9Décrite par Malinowski dans Les Argonautes du Pacifique occidental en 1922, cette démonstration de la largesse du chef a donné lieu à d’importants commentaires de la part Pierre Bourdieu sur l’efficacité pratique de ce qui est avant tout, et très profondément, un rituel de la domination sociale et politique : la libéralité du chef s’inscrit dans un « enchantement du don » comme système de circulation des biens et des richesses, système au terme duquel celui qui donne — le chef — convertit en capital symbolique ce qu’il perd momentanément en capital économique ; en distribuant largement, celui qui donne manifeste sa valeur et accroît son prestige auprès de ceux qui reçoivent et qui reconnaissent du même coup son autorité, à laquelle ils se plient plus volontiers. Le don, c’est une domination douce — une forme de ce que Bourdieu appelle la « violence symbolique » — une violence sans violence, qui s’exerce dans un cadre institutionnel, selon des règles tacites mais nécessaires et en vertu d’un discours de légitimation, mais une violence quand même en cela qu’elle conforte l’autorité des uns et la soumission des autres7.

10Dans ce qui est devenu un véritable maquis bibliographique, la voix de Bourdieu sur le don est désormais peu audible — elle semble même être devenue inexistante. Alain Caillé n’estime désormais plus avoir à évoquer ne serait‑ce que le nom de celui qu’il avait si violemment attaqué naguère8 et Marcel Hénaff, dans le dialogue serré qu’il établit dans son dernier ouvrage avec quelques philosophes reconnus du don, semble complètement méconnaître que Bourdieu — qui n’est pas un philosophe certes, mais quand même — a produit un nombre non négligeable de pages à ce sujet9. Cette réduction de Bourdieu au silence ne manque pas de nous étonner, nous qui avons trouvé en lui une pensée du don qui permet de surmonter — et nous n’en connaissons pas d’autres exemples — l’aporie maussienne du don comme forme de domination et de compétition d’un côté et, de l’autre côté, ou en même temps, comme pratique fondatrice d’un lien social dont le modèle est l’amitié, l’Essai sur le don de Marcel Mauss constituant toujours et encore le socle sur lequel se fonde toute la réflexion théorique à ce sujet. Il faut dire que l’idée selon laquelle la relation élective instaurée par le don participe au bon usage ou au bon fonctionnement d’une domination politique et sociale d’autant plus efficace qu’elle est douce dans ses formes est assez difficilement recevable pour une pensée occidentale informée par le christianisme et pour laquelle le don est le produit de la générosité ou de la charité — un geste d’amitié, d’amour, de compassion ou de solidarité, une façon de créer ou de perpétuer du lien, une ouverture à l’autre et une reconnaissance de l’autre. Il faut dire aussi que l’opérativité de la déconstruction faite par Bourdieu de la pratique du don n’apparaît qu’à condition de la resituer au sein de sa théorie générale de l’action sociale, laquelle a suscité autant de rejet que d’enthousiasme, et d’admettre du même coup la pertinence de la terminologie forgée par ce dernier, et notamment le concept d’habitus.

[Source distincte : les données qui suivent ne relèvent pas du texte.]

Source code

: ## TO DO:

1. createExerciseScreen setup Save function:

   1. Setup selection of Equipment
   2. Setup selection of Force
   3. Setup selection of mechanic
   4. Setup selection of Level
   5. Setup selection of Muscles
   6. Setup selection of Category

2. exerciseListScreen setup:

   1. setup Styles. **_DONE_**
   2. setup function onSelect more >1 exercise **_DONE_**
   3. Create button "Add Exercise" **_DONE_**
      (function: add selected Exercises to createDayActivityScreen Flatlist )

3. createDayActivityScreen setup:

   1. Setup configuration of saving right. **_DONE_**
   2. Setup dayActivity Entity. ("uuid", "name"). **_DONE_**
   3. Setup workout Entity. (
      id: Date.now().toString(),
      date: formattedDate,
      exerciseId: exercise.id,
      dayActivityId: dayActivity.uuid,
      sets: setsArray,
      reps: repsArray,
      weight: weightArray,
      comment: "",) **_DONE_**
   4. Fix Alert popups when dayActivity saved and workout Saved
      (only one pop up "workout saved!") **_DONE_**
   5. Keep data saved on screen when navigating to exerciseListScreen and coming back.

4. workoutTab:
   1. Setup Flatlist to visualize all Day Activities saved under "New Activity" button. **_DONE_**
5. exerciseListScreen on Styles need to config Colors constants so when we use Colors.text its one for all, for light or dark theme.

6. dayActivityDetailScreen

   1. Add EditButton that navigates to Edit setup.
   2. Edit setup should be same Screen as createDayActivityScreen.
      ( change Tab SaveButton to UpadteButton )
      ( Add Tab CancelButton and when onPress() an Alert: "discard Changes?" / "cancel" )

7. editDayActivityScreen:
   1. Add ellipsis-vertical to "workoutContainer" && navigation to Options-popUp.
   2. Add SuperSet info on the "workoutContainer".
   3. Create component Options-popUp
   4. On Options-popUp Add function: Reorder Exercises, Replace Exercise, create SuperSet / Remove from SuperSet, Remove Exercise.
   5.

11Ce concept est pourtant particulièrement utile pour comprendre les variations sur le thème de la largesse aristocratique que représentent trois textes à peu près contemporains et qui mettent en scène à travers leur héros une figure de prodigue, tout en étant très différents pour ce qui est du récit comme de ses enjeux : Hervis de Mes, Richars li biaus et Guillaume de Dole (de Jean Renart). Dans ces trois textes, comme ailleurs dans la littérature des xiie et xiiie siècles, la largesse aristocratique apparaît comme un habitus de classe, mais un habitus de classe auquel le héros donne une dimension hyperbolique, contraire à toute rationalité économique. La largesse consiste en effet non pas seulement à donner généreusement mais aussi, et peut-être même surtout, à dépenser sans compter : le don — et c’est capital — n’est pas dissocié de la dépense ; don et dépense sont deux formes complémentaires, ou plutôt imbriquées, de l’usage des richesses, et ont en cela des implications économiques fortes — implications économiques que le discours de promotion de la largesse véhiculée par la plupart des textes littéraires de la période considérée s’ingénient à occulter en entretenant l’illusion d’une richesse inépuisable ou sans cesse renouvelée, dans le cadre d’une circulation générale des richesses dont le principe dynamique est justement cette même largesse (comme par exemple dans l’extrait cité plus haut du Roman de Merlin en prose où l’on voit Arthur distribuer à ses vassaux les richesses que ces derniers avaient fait remonter à lui par leurs propres dons). Les trois œuvres citées plus haut, tout en semblant s’inscrire dans le vaste mouvement de promotion de la largesse comme qualité noble par excellence, opèrent en réalité, chacune à sa manière, une véritable déconstruction du dispositif idéologique mis en place en général dans la littérature antérieure ou contemporaine (ce sont des textes du début du xiiie siècle).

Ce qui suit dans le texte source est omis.